The panel also discussed how Financial Institutions must operationalise their own net-zero commitments. They suggested the following:
Setting clear financing criteria: Financial Institutions must establish their stance on funding for oil and gas. As the International Energy Agency has stated that in order to keep the 1.5 target alive there can be no more investments in new fossil fuel supply beyond that committed in 2021, institutions must question their involvement in any oil and gas projects of this type. Soon they must begin drawing clear ‘red lines’ about what they will refuse to finance.
Developing climate-oriented metrics: Financial institutions should focus on two key metrics: ‘financed emissions’ (both direct and indirect) and the ‘new to old ratio’, which is the ratio of investments made in assets that support the transition against total investments in the power and industrial sectors. The transparency and consistency of these metrics rely on the creation of trusted standards, and perhaps also the implementation of a regulatory body, which may at first be voluntary.
If you work at a financial institution, we can help you estimate and report metrics such as your financed emissions and your ratio of investments that support the transition and those which do not. We can help you decide how exactly to meet your net zero commitments and where to draw your red lines.

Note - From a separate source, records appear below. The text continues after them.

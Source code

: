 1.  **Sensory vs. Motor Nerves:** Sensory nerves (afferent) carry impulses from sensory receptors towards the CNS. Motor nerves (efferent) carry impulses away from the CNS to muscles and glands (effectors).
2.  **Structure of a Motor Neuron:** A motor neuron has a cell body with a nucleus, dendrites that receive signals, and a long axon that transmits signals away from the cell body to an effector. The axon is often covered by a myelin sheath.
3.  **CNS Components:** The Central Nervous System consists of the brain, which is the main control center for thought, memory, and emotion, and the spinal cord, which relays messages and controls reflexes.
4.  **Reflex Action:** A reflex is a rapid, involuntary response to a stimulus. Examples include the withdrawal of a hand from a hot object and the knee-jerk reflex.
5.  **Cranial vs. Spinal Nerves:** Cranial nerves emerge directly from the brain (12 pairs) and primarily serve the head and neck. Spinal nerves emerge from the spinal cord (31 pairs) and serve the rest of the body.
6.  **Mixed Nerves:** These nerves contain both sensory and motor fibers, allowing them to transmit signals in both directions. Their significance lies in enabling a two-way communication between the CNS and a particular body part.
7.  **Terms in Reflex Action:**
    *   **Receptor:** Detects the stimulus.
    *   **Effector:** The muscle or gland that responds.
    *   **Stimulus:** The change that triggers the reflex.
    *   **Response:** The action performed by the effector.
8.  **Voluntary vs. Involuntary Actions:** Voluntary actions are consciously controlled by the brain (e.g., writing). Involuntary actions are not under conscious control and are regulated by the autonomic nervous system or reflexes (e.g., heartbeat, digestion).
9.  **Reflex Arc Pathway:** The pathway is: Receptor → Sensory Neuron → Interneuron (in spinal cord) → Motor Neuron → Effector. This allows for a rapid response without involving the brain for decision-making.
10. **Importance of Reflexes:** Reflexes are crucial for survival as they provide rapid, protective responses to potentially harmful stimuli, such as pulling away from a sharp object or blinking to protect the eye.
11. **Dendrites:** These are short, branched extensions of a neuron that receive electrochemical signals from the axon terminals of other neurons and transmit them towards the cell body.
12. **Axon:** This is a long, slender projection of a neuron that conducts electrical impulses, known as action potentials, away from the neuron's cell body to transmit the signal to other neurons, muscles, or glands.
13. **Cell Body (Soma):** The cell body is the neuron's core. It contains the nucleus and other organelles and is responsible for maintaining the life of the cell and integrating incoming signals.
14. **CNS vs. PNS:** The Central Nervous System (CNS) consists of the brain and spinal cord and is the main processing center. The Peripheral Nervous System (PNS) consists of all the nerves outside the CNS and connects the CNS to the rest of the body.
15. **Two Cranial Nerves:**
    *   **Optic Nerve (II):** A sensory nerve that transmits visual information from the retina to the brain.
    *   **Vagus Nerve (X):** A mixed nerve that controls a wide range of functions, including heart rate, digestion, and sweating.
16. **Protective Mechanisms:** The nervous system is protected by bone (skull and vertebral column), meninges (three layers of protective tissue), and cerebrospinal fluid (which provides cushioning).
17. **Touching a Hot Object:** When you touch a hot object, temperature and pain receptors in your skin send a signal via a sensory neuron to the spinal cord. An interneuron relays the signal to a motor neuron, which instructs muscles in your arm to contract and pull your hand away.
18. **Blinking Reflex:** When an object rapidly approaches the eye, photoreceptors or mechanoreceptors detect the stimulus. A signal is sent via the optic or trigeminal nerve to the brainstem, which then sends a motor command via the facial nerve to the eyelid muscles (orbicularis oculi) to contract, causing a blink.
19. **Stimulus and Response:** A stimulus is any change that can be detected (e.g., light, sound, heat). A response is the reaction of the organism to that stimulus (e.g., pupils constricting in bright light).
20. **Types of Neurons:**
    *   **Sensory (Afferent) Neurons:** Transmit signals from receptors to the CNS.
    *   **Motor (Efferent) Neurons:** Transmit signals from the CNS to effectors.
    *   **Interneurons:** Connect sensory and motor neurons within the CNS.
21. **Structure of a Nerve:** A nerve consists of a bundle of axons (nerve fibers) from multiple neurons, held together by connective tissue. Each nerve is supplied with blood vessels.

If you work at a business that wants to take ambitious action but is hesitant due to first-mover disadvantages, we would encourage you to explain this in your climate-related disclosures and engage with your financing partners early on to discuss options for obtaining investment. You may find your financing partners more receptive to ambitious decarbonisation plans than you thought – they are coming under increasing pressure to find ways to fund the transition, and many of them are very motivated to help tackle climate change.